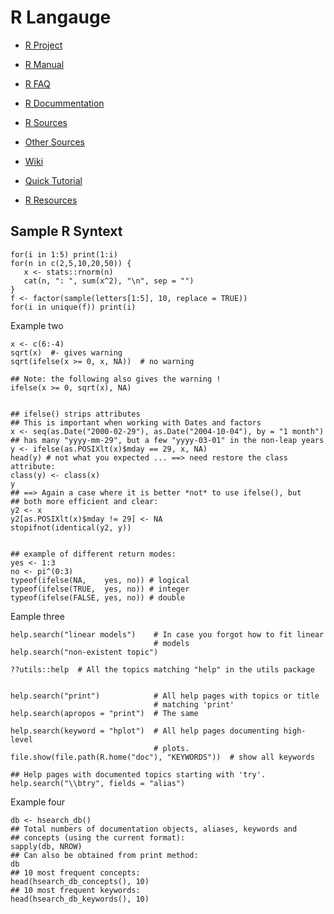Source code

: # R Langauge

* [R Project](https://www.r-project.org/)
* [R Manual](https://cran.r-project.org/manuals.html)
* [R FAQ](https://cran.r-project.org/doc/FAQ/R-FAQ.html)
* [R Docummentation](https://www.r-project.org/other-docs.html)
* [R Sources](https://cran.r-project.org/other-docs.html)
* [Other Sources](https://cran.r-project.org/)

* [Wiki](https://en.wikipedia.org/wiki/R_(programming_language))
* [Quick Tutorial](https://cran.r-project.org/doc/contrib/usingR.pdf)
* [R Resources](https://www.r-bloggers.com/how-to-learn-r-2/)


## Sample R Syntext

```
for(i in 1:5) print(1:i)
for(n in c(2,5,10,20,50)) {
   x <- stats::rnorm(n)
   cat(n, ": ", sum(x^2), "\n", sep = "")
}
f <- factor(sample(letters[1:5], 10, replace = TRUE))
for(i in unique(f)) print(i)
```


Example two

```
x <- c(6:-4)
sqrt(x)  #- gives warning
sqrt(ifelse(x >= 0, x, NA))  # no warning

## Note: the following also gives the warning !
ifelse(x >= 0, sqrt(x), NA)


## ifelse() strips attributes
## This is important when working with Dates and factors
x <- seq(as.Date("2000-02-29"), as.Date("2004-10-04"), by = "1 month")
## has many "yyyy-mm-29", but a few "yyyy-03-01" in the non-leap years
y <- ifelse(as.POSIXlt(x)$mday == 29, x, NA)
head(y) # not what you expected ... ==> need restore the class attribute:
class(y) <- class(x)
y
## ==> Again a case where it is better *not* to use ifelse(), but
## both more efficient and clear:
y2 <- x
y2[as.POSIXlt(x)$mday != 29] <- NA
stopifnot(identical(y2, y))


## example of different return modes:
yes <- 1:3
no <- pi^(0:3)
typeof(ifelse(NA,    yes, no)) # logical
typeof(ifelse(TRUE,  yes, no)) # integer
typeof(ifelse(FALSE, yes, no)) # double
```

Eample three

```
help.search("linear models")    # In case you forgot how to fit linear
                                # models
help.search("non-existent topic")

??utils::help  # All the topics matching "help" in the utils package


help.search("print")            # All help pages with topics or title
                                # matching 'print'
help.search(apropos = "print")  # The same

help.search(keyword = "hplot")  # All help pages documenting high-level
                                # plots.
file.show(file.path(R.home("doc"), "KEYWORDS"))  # show all keywords

## Help pages with documented topics starting with 'try'.
help.search("\\btry", fields = "alias")
```


Example four

```
db <- hsearch_db()
## Total numbers of documentation objects, aliases, keywords and
## concepts (using the current format):
sapply(db, NROW)
## Can also be obtained from print method:
db
## 10 most frequent concepts:
head(hsearch_db_concepts(), 10)
## 10 most frequent keywords:
head(hsearch_db_keywords(), 10)

```
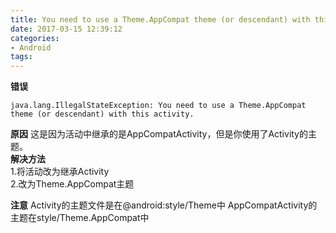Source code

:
 ```yaml
---
title: You need to use a Theme.AppCompat theme (or descendant) with this activity.
date: 2017-03-15 12:39:12
categories:
- Android
tags: 
---
```

**错误**

```
java.lang.IllegalStateException: You need to use a Theme.AppCompat theme (or descendant) with this activity.
```
**原因**
这是因为活动中继承的是AppCompatActivity，但是你使用了Activity的主题。  
**解决方法**  
 1.将活动改为继承Activity  
 2.改为Theme.AppCompat主题

**注意**
Activity的主题文件是在@android:style/Theme中
AppCompatActivity的主题在style/Theme.AppCompat中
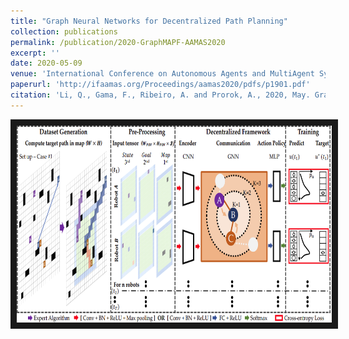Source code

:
 ```yaml
---
title: "Graph Neural Networks for Decentralized Path Planning"
collection: publications
permalink: /publication/2020-GraphMAPF-AAMAS2020
excerpt: ''
date: 2020-05-09
venue: 'International Conference on Autonomous Agents and MultiAgent Systems'
paperurl: 'http://ifaamas.org/Proceedings/aamas2020/pdfs/p1901.pdf'
citation: 'Li, Q., Gama, F., Ribeiro, A. and Prorok, A., 2020, May. Graph Neural Networks for Decentralized Path Planning. In Proceedings of the 19th International Conference on Autonomous Agents and MultiAgent Systems (pp. 1901-1903).'
---
```

<a href="https://youtu.be/AGDk2RozpMQ
" target="_blank"><img src="/images/GraphMAPF2020.png" 
alt="IMAGE ALT TEXT HERE" width="560" height="315" border="10" /></a>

■ ■ ■ ■ ■

Across the whole listing above, find every line with the string "print" and copy it.

• Solution to the exercise:
for(i in 1:5) print(1:i)
for(i in unique(f)) print(i)
help.search("print")            # All help pages with topics or title
                                # matching 'print'
help.search(apropos = "print")  # The same
## Can also be obtained from print method:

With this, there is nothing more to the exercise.